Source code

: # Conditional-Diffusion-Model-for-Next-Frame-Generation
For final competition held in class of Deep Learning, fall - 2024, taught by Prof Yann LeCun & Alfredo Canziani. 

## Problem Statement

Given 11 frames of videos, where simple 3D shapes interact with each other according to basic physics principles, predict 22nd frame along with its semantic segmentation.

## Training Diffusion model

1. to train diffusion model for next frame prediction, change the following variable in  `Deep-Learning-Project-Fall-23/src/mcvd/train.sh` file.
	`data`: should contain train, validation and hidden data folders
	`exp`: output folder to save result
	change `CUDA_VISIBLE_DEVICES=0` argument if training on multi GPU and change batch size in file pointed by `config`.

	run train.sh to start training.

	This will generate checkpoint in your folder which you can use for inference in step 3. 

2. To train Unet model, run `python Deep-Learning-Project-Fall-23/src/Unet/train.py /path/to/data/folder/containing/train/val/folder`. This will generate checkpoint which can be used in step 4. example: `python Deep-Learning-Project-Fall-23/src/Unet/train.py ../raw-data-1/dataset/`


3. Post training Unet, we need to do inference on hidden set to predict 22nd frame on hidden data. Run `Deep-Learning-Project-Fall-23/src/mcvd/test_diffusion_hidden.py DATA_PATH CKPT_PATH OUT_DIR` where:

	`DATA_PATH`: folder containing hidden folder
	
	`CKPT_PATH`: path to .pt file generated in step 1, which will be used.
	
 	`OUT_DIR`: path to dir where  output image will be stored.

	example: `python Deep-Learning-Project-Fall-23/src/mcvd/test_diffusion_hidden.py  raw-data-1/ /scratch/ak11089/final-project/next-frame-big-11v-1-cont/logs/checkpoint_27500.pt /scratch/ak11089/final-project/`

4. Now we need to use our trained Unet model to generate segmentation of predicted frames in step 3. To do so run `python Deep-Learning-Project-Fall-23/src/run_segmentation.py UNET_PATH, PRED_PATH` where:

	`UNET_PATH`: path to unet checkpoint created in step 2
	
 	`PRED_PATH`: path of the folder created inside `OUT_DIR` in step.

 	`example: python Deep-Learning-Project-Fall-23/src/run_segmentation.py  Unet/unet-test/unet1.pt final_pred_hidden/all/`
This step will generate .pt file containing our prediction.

**What the task requires**:
The answer is to be the complete listing, transcribed exactly.

**Exercise answer**:
Source code

: # Conditional-Diffusion-Model-for-Next-Frame-Generation
For final competition held in class of Deep Learning, fall - 2024, taught by Prof Yann LeCun & Alfredo Canziani. 

## Problem Statement

Given 11 frames of videos, where simple 3D shapes interact with each other according to basic physics principles, predict 22nd frame along with its semantic segmentation.

## Training Diffusion model

1. to train diffusion model for next frame prediction, change the following variable in  `Deep-Learning-Project-Fall-23/src/mcvd/train.sh` file.
	`data`: should contain train, validation and hidden data folders
	`exp`: output folder to save result
	change `CUDA_VISIBLE_DEVICES=0` argument if training on multi GPU and change batch size in file pointed by `config`.

	run train.sh to start training.

	This will generate checkpoint in your folder which you can use for inference in step 3. 

2. To train Unet model, run `python Deep-Learning-Project-Fall-23/src/Unet/train.py /path/to/data/folder/containing/train/val/folder`. This will generate checkpoint which can be used in step 4. example: `python Deep-Learning-Project-Fall-23/src/Unet/train.py ../raw-data-1/dataset/`


3. Post training Unet, we need to do inference on hidden set to predict 22nd frame on hidden data. Run `Deep-Learning-Project-Fall-23/src/mcvd/test_diffusion_hidden.py DATA_PATH CKPT_PATH OUT_DIR` where:

	`DATA_PATH`: folder containing hidden folder
	
	`CKPT_PATH`: path to .pt file generated in step 1, which will be used.
	
 	`OUT_DIR`: path to dir where  output image will be stored.

	example: `python Deep-Learning-Project-Fall-23/src/mcvd/test_diffusion_hidden.py  raw-data-1/ /scratch/ak11089/final-project/next-frame-big-11v-1-cont/logs/checkpoint_27500.pt /scratch/ak11089/final-project/`

4. Now we need to use our trained Unet model to generate segmentation of predicted frames in step 3. To do so run `python Deep-Learning-Project-Fall-23/src/run_segmentation.py UNET_PATH, PRED_PATH` where:

	`UNET_PATH`: path to unet checkpoint created in step 2
	
 	`PRED_PATH`: path of the folder created inside `OUT_DIR` in step.

 	`example: python Deep-Learning-Project-Fall-23/src/run_segmentation.py  Unet/unet-test/unet1.pt final_pred_hidden/all/`
This step will generate .pt file containing our prediction.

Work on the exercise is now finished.